UPDATE: Finally figured out this issue. I was encrypting an XML file, which caused some illegal characters to appear from time to time (the “outlier” instances). Took out the header of the XML file, and everything works as expected.
I recently added some functionality to an app which allows the app to login to a web service with a username and password. Since I want to retain the login information (so the user doesn’t have to be prompted to enter their credentials every time), I store the username and password in an XML “settings” file.
I’ve been using Craig Boyd’s excellent VFPEncryption FLL to encrypt/decrypt the password. The user enters her username and password, the password is encrypted, and the username and password are written to the XML file. It’s been working great on thousands of computers.
Except for four computers.
When the app needs to retrieve the username and password, it opens the XML file, decrypts the password, and tries to login to the web service. But on these four computers, the decryption crashes with “API call caused an exception”.
Working with a customer on this particular problem, I pointed him to the XML file and asked him if he would be willing to change his password for the web service – just to see if maybe we could get past the crash.
He changed a couple of characters in his password, and voila! – it worked with no problem.
So he went back to his original password and made note of the encrypted password which was stored in the XML file. Oddly, the encrypted password contained an embedded carriage return:
<PASSWORD>?-arP?Z?=¤¨?? ;?¥
?8??*ù©y</PASSWORD>
He changed a couple of characters, and made note of the encrypted password again:
<PASSWORD>ðF’1L’|„ žUMU¨èˆfâ‚?TÀn Çvõ’U</PASSWORD>
Freaky, huh? When I run the code from the app via the Visual FoxPro Command Window, including the STRTOFILE() and FILETOSTR() lines to write and read the XML file, it works with no problem.

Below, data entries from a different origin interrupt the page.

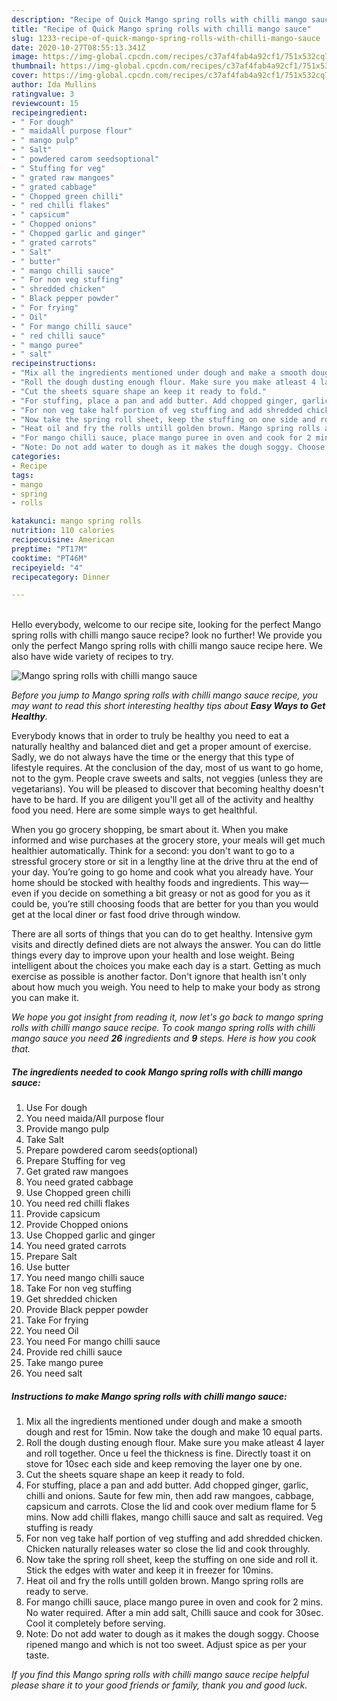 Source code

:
 ```yaml
---
description: "Recipe of Quick Mango spring rolls with chilli mango sauce"
title: "Recipe of Quick Mango spring rolls with chilli mango sauce"
slug: 1233-recipe-of-quick-mango-spring-rolls-with-chilli-mango-sauce
date: 2020-10-27T08:55:13.341Z
image: https://img-global.cpcdn.com/recipes/c37af4fab4a92cf1/751x532cq70/mango-spring-rolls-with-chilli-mango-sauce-recipe-main-photo.jpg
thumbnail: https://img-global.cpcdn.com/recipes/c37af4fab4a92cf1/751x532cq70/mango-spring-rolls-with-chilli-mango-sauce-recipe-main-photo.jpg
cover: https://img-global.cpcdn.com/recipes/c37af4fab4a92cf1/751x532cq70/mango-spring-rolls-with-chilli-mango-sauce-recipe-main-photo.jpg
author: Ida Mullins
ratingvalue: 3
reviewcount: 15
recipeingredient:
- " For dough"
- " maidaAll purpose flour"
- " mango pulp"
- " Salt"
- " powdered carom seedsoptional"
- " Stuffing for veg"
- " grated raw mangoes"
- " grated cabbage"
- " Chopped green chilli"
- " red chilli flakes"
- " capsicum"
- " Chopped onions"
- " Chopped garlic and ginger"
- " grated carrots"
- " Salt"
- " butter"
- " mango chilli sauce"
- " For non veg stuffing"
- " shredded chicken"
- " Black pepper powder"
- " For frying"
- " Oil"
- " For mango chilli sauce"
- " red chilli sauce"
- " mango puree"
- " salt"
recipeinstructions:
- "Mix all the ingredients mentioned under dough and make a smooth dough and rest for 15min. Now take the dough and make 10 equal parts."
- "Roll the dough dusting enough flour. Make sure you make atleast 4 layer and roll together. Once u feel the thickness is fine. Directly toast it on stove for 10sec each side and keep removing the layer one by one."
- "Cut the sheets square shape an keep it ready to fold."
- "For stuffing, place a pan and add butter. Add chopped ginger, garlic, chilli and onions. Saute for few min, then add raw mangoes, cabbage, capsicum and carrots. Close the lid and cook over medium flame for 5 mins. Now add chilli flakes, mango chilli sauce and salt as required. Veg stuffing is ready"
- "For non veg take half portion of veg stuffing and add shredded chicken. Chicken naturally releases water so close the lid and cook throughly."
- "Now take the spring roll sheet, keep the stuffing on one side and roll it. Stick the edges with water and keep it in freezer for 10mins."
- "Heat oil and fry the rolls untill golden brown. Mango spring rolls are ready to serve."
- "For mango chilli sauce, place mango puree in oven and cook for 2 mins. No water required. After a min add salt, Chilli sauce and cook for 30sec. Cool it completely before serving."
- "Note: Do not add water to dough as it makes the dough soggy. Choose ripened mango and which is not too sweet. Adjust spice as per your taste."
categories:
- Recipe
tags:
- mango
- spring
- rolls

katakunci: mango spring rolls 
nutrition: 110 calories
recipecuisine: American
preptime: "PT17M"
cooktime: "PT46M"
recipeyield: "4"
recipecategory: Dinner

---
```

<br>
Hello everybody, welcome to our recipe site, looking for the perfect Mango spring rolls with chilli mango sauce recipe? look no further! We provide you only the perfect Mango spring rolls with chilli mango sauce recipe here. We also have wide variety of recipes to try.
<br>


![Mango spring rolls with chilli mango sauce](https://img-global.cpcdn.com/recipes/c37af4fab4a92cf1/751x532cq70/mango-spring-rolls-with-chilli-mango-sauce-recipe-main-photo.jpg)

<i>Before you jump to Mango spring rolls with chilli mango sauce recipe, you may want to read this short interesting healthy tips about <strong>Easy Ways to Get Healthy</strong>.</i>

Everybody knows that in order to truly be healthy you need to eat a naturally healthy and balanced diet and get a proper amount of exercise. Sadly, we do not always have the time or the energy that this type of lifestyle requires. At the conclusion of the day, most of us want to go home, not to the gym. People crave sweets and salts, not veggies (unless they are vegetarians). You will be pleased to discover that becoming healthy doesn't have to be hard. If you are diligent you'll get all of the activity and healthy food you need. Here are some simple ways to get healthful.

When you go grocery shopping, be smart about it. When you make informed and wise purchases at the grocery store, your meals will get much healthier automatically. Think for a second: you don't want to go to a stressful grocery store or sit in a lengthy line at the drive thru at the end of your day. You’re going to go home and cook what you already have. Your home should be stocked with healthy foods and ingredients. This way—even if you decide on something a bit greasy or not as good for you as it could be, you’re still choosing foods that are better for you than you would get at the local diner or fast food drive through window.

There are all sorts of things that you can do to get healthy. Intensive gym visits and directly defined diets are not always the answer. You can do little things every day to improve upon your health and lose weight. Being intelligent about the choices you make each day is a start. Getting as much exercise as possible is another factor. Don't ignore that health isn't only about how much you weigh. You need to help to make your body as strong you can make it. 


<i>We hope you got insight from reading it, now let's go back to mango spring rolls with chilli mango sauce recipe. To cook mango spring rolls with chilli mango sauce you need <strong>26</strong> ingredients and <strong>9</strong> steps. Here is how you cook that.
</i>

##### The ingredients needed to cook Mango spring rolls with chilli mango sauce:

1. Use  For dough
1. You need  maida/All purpose flour
1. Provide  mango pulp
1. Take  Salt
1. Prepare  powdered carom seeds(optional)
1. Prepare  Stuffing for veg
1. Get  grated raw mangoes
1. You need  grated cabbage
1. Use  Chopped green chilli
1. You need  red chilli flakes
1. Provide  capsicum
1. Provide  Chopped onions
1. Use  Chopped garlic and ginger
1. You need  grated carrots
1. Prepare  Salt
1. Use  butter
1. You need  mango chilli sauce
1. Take  For non veg stuffing
1. Get  shredded chicken
1. Provide  Black pepper powder
1. Take  For frying
1. You need  Oil
1. You need  For mango chilli sauce
1. Provide  red chilli sauce
1. Take  mango puree
1. You need  salt


##### Instructions to make Mango spring rolls with chilli mango sauce:

1. Mix all the ingredients mentioned under dough and make a smooth dough and rest for 15min. Now take the dough and make 10 equal parts.
1. Roll the dough dusting enough flour. Make sure you make atleast 4 layer and roll together. Once u feel the thickness is fine. Directly toast it on stove for 10sec each side and keep removing the layer one by one.
1. Cut the sheets square shape an keep it ready to fold.
1. For stuffing, place a pan and add butter. Add chopped ginger, garlic, chilli and onions. Saute for few min, then add raw mangoes, cabbage, capsicum and carrots. Close the lid and cook over medium flame for 5 mins. Now add chilli flakes, mango chilli sauce and salt as required. Veg stuffing is ready
1. For non veg take half portion of veg stuffing and add shredded chicken. Chicken naturally releases water so close the lid and cook throughly.
1. Now take the spring roll sheet, keep the stuffing on one side and roll it. Stick the edges with water and keep it in freezer for 10mins.
1. Heat oil and fry the rolls untill golden brown. Mango spring rolls are ready to serve.
1. For mango chilli sauce, place mango puree in oven and cook for 2 mins. No water required. After a min add salt, Chilli sauce and cook for 30sec. Cool it completely before serving.
1. Note: Do not add water to dough as it makes the dough soggy. Choose ripened mango and which is not too sweet. Adjust spice as per your taste.


<i>If you find this Mango spring rolls with chilli mango sauce recipe helpful please share it to your good friends or family, thank you and good luck.</i>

The customer, a former software developer, tried 16 more random passwords – just to see what would happen. Every one of them worked flawlessly.
So, after successfully trying 17 passwords he went back to the original. Same problem: an embedded carriage return in the stored encrypted password, and an API exception when decrypting it.
The last thing he said to me was:
Then it hit me, not the first time I’ve seen this. It’s an outlier. There is a very good reason why this is happening. You may close the ticket now. The function is working fine.